In Washtenaw County, officers worked an additional 310 hours that resulted in more than 200 citations, including a few drunk driving arrests.

Before anything else, kudos is due to the state of Michigan and its police officers who worked overtime to keep the streets as safe as possible for the rest of us.

But you have to ask yourself, what about the 356 motorists who ended their night in the back of a squad car? Why did they get behind the wheel of a car when they were above the legal blood alcohol level?

If you have the answer, I’m all ears. It’s safe to say a good portion of the adults in the state enjoy drinking at least every once in awhile, but most of them don’t get behind the wheel. Why is it some people do?

First, it’s extremely dangerous for the driver and the rest of us. Second, there isn’t a significant benefit to drunk driving. If you rob a bank, you leave with several thousand dollars. If you get in the car while drunk, the best-case scenario is you end up at your destination. There’s no payoff.

Third, there aren’t societal factors at play. The criminal who mugs you on the street is doing so because he needs the money or he wasn’t raised right or you name it.
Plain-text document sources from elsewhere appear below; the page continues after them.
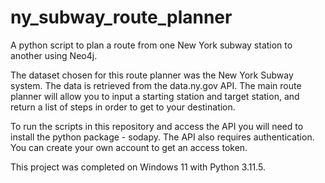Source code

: # ny_subway_route_planner
A python script to plan a route from one New York subway station to another using Neo4j.

The dataset chosen for this route planner was the New York Subway system. The data is retrieved from the data.ny.gov API. The main route planner will allow you to input a starting station and target station, and return a list of steps in order to get to your destination.

To run the scripts in this repository and access the API you will need to install the python package - sodapy. The API also requires authentication. You can create your own account to get an access token.

This project was completed on Windows 11 with Python 3.11.5.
Most criminals are in some way, the product of their environment.

But drunk drivers are just drunk drivers. You can’t explain away drunk driving – you just thought you were sober enough.

The fourth reason is drunk driving is such an unacceptable thing to admit. Try telling a group of strangers you have a DUI on your record. See what people think.

It just doesn’t make any sense. Why would anyone do something that’s dangerous, has no payoff, can’t be explained by your upbringing and earns you a modern-day scarlet letter?
In Michigan, four people died over the holidays because of an alcohol-related automobile accident. That number is painfully high, but it could easily have been higher if not for the officers who arrested those who were driving while intoxicated. That doesn’t even include the drivers who, by the grace of God, made it home even though they were drunk.

Why did those drivers do it? They couldn’t call a friend or a cab? No, they just thought they were sober enough. They thought they were a good enough driver to handle it. And because of that, over two weeks in Michigan alone, four people are dead.

In the next year across the country, more than 10,000 people will die from an alcohol-related car accident.

It’s entirely preventable. That number could be zero. It’s simple: don’t drink and drive. If everyone subscribed to that simple, widely talked about phrase, we’d have a lot more friends and neighbors still with us.

If you aren’t one of the people who drink and drive, you’re not helpless and you aren’t immune from criticism. Simply put, as cliché as it may be, friends don’t let friends drive drunk.

Take their keys. Throw them on the room, put them in the freezer, swallow them if you have to. Don’t let anyone on the road who’s had anything to drink. It’s just not worth it.

Often times, there aren’t absolute right and wrongs. But in this case, there are. Don’t drive if you’ve had anything to drink, because chances are you’ve had too much. And even if you haven’t, why take the chance? You have nothing to gain and everything to lose.

It just defies understanding. If this sounds melodramatic or overly preachy, I can direct you to tens of thousands of funerals that will be held this year because someone had too much to drink and didn’t think he or she had.